Crisis said these organisations should be legally required to help prevent people leaving their care from becoming homeless.

The plan also proposes that job centres have homelessness specialists.

PwC found that, over the next decade, these policies would cost £9.9 billion and deliver benefits worth £26.4 billion, Crisis said.

Jon Sparkes, chief executive of Crisis, said: “For the first time ever, we have a comprehensive plan that shows exactly how we can address the root causes of homelessness and make it a thing of the past.

“Other parts of the world are taking huge strides towards ending it, and Britain can too.

“We must not become a society that simply accepts homelessness as ‘a sad fact of life’, because the good news is that we know it doesn’t have to be this way.”

This includes people living on the streets, in cars and tents, or in unsuitable temporary accommodation.

Martin Tett, the Local Government Association’s Housing spokesman, said: “It is essential that all councils are able to borrow to build new homes and adapt welfare reforms to prevent homelessness from happening in the first place.

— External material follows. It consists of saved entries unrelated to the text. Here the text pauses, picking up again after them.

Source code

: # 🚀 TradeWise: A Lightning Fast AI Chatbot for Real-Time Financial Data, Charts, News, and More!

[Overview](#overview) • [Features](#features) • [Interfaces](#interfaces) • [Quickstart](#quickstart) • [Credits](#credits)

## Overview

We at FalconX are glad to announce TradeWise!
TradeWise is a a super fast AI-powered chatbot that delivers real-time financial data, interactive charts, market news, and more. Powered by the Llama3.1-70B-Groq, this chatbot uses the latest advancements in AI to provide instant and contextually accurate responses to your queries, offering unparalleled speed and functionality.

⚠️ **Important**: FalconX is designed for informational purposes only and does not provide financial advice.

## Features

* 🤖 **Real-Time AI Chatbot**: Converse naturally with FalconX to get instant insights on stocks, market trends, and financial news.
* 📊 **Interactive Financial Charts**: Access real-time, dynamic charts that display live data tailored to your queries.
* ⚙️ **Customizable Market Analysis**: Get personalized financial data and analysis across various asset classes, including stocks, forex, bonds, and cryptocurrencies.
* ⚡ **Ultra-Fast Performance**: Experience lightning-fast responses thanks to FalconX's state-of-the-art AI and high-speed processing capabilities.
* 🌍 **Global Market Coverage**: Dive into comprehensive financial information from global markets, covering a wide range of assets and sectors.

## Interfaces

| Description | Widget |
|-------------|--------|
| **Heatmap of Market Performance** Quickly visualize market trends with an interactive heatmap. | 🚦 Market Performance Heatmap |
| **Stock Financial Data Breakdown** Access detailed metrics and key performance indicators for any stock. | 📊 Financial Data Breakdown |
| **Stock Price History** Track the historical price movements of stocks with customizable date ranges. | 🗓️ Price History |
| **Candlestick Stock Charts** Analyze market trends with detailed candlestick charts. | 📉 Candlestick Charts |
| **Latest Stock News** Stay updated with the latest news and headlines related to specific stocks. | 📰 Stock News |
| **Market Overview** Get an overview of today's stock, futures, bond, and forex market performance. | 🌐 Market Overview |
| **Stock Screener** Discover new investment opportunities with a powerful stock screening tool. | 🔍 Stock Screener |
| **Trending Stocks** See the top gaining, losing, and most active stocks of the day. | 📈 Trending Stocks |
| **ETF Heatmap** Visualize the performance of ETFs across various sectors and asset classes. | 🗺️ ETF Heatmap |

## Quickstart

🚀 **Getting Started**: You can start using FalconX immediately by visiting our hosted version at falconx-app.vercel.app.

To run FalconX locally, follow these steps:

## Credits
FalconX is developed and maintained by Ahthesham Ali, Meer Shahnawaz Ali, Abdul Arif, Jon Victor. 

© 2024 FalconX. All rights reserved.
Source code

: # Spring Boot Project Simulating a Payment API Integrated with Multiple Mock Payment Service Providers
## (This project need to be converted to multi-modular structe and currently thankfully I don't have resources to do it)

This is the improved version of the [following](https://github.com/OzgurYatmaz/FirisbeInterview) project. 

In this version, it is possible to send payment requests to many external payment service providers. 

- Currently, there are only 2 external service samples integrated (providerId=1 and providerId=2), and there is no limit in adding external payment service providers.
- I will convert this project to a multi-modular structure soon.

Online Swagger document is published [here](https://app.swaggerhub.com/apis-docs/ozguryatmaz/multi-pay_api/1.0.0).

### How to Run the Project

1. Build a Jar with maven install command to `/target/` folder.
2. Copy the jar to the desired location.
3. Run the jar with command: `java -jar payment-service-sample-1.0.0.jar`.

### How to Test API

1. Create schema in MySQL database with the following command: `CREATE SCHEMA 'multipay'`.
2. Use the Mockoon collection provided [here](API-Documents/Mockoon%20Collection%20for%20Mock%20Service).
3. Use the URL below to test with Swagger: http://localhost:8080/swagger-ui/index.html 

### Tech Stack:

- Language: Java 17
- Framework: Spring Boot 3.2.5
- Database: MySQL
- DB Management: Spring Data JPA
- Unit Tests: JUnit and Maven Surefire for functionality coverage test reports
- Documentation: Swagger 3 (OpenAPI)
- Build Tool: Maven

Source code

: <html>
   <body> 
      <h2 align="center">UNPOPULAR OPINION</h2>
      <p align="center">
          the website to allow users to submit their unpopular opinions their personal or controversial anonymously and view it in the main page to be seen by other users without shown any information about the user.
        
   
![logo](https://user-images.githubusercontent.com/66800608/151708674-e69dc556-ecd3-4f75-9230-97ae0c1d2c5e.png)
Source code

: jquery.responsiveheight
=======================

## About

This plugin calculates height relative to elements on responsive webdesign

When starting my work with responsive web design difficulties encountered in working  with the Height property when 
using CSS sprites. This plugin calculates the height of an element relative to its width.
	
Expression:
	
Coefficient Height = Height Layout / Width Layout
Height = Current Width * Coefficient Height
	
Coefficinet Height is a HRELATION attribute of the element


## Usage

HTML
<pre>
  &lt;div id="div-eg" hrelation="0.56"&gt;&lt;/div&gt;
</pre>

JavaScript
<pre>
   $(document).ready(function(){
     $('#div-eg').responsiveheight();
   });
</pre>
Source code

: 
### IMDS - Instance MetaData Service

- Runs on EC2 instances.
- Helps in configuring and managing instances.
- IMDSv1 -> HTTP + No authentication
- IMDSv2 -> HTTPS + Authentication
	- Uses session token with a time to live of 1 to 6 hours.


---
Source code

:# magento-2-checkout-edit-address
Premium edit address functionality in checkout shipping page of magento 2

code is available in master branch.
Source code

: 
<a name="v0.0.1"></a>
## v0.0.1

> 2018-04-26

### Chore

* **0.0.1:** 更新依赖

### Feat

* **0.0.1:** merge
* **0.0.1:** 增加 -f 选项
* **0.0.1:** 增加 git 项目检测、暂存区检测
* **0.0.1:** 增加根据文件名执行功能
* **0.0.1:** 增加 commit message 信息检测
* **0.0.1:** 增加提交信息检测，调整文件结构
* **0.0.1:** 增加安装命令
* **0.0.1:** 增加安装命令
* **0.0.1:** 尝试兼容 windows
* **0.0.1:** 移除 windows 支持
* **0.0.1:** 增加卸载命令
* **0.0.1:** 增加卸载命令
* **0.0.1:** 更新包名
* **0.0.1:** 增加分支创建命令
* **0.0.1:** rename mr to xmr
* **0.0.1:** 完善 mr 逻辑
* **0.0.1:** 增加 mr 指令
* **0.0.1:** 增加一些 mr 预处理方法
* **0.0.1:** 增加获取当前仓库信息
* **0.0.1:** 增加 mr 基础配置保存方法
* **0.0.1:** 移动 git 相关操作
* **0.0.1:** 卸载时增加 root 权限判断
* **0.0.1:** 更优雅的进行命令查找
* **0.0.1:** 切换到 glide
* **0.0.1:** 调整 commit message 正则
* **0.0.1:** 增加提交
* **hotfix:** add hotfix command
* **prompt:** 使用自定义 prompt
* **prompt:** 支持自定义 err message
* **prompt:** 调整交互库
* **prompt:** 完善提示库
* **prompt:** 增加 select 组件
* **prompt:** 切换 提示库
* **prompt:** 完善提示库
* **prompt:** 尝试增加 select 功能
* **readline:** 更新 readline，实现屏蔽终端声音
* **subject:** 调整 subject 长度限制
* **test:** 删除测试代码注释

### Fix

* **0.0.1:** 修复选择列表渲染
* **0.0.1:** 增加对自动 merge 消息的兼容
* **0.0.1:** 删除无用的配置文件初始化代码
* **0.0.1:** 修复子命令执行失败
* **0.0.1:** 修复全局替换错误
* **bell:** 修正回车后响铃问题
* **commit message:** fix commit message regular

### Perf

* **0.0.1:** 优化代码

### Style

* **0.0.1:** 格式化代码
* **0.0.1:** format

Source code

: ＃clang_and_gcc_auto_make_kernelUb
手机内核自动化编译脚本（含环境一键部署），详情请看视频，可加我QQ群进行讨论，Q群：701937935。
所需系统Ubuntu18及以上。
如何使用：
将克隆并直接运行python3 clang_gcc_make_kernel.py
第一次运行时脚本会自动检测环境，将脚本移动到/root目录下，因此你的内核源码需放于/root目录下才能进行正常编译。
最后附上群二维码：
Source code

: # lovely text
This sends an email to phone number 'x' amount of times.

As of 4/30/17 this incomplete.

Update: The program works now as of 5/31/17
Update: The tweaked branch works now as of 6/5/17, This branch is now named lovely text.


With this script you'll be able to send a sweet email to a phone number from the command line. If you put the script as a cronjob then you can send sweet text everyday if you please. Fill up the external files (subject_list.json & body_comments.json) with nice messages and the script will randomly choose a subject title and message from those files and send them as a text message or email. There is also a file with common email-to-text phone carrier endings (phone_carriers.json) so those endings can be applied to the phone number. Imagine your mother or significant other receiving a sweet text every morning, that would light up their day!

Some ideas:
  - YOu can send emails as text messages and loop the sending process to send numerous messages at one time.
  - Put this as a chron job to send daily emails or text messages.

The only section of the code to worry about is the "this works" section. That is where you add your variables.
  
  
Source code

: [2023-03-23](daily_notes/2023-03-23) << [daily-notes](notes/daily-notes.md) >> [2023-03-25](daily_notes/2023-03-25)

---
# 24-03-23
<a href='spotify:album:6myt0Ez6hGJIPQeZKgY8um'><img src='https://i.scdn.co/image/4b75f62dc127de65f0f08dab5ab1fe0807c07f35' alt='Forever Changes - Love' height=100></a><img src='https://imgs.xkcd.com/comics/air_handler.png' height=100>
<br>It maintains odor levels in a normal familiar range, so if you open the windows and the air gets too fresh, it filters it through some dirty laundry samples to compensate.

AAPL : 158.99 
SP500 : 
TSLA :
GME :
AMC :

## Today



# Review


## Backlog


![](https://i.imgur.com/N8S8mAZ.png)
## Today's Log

“A genuine renaissance in council housebuilding would increase housing supply, boost home ownership and reduce homelessness.”

A spokeswoman for the Ministry of Housing, Communities and Local Government said it was committed to tackling homelessness and rough sleeping, working with charities like Crisis.

“We are investing more than £1.2 billion to tackle all forms of homelessness and just last week we announced £30 million for councils to help boost the immediate support available to people living on the streets.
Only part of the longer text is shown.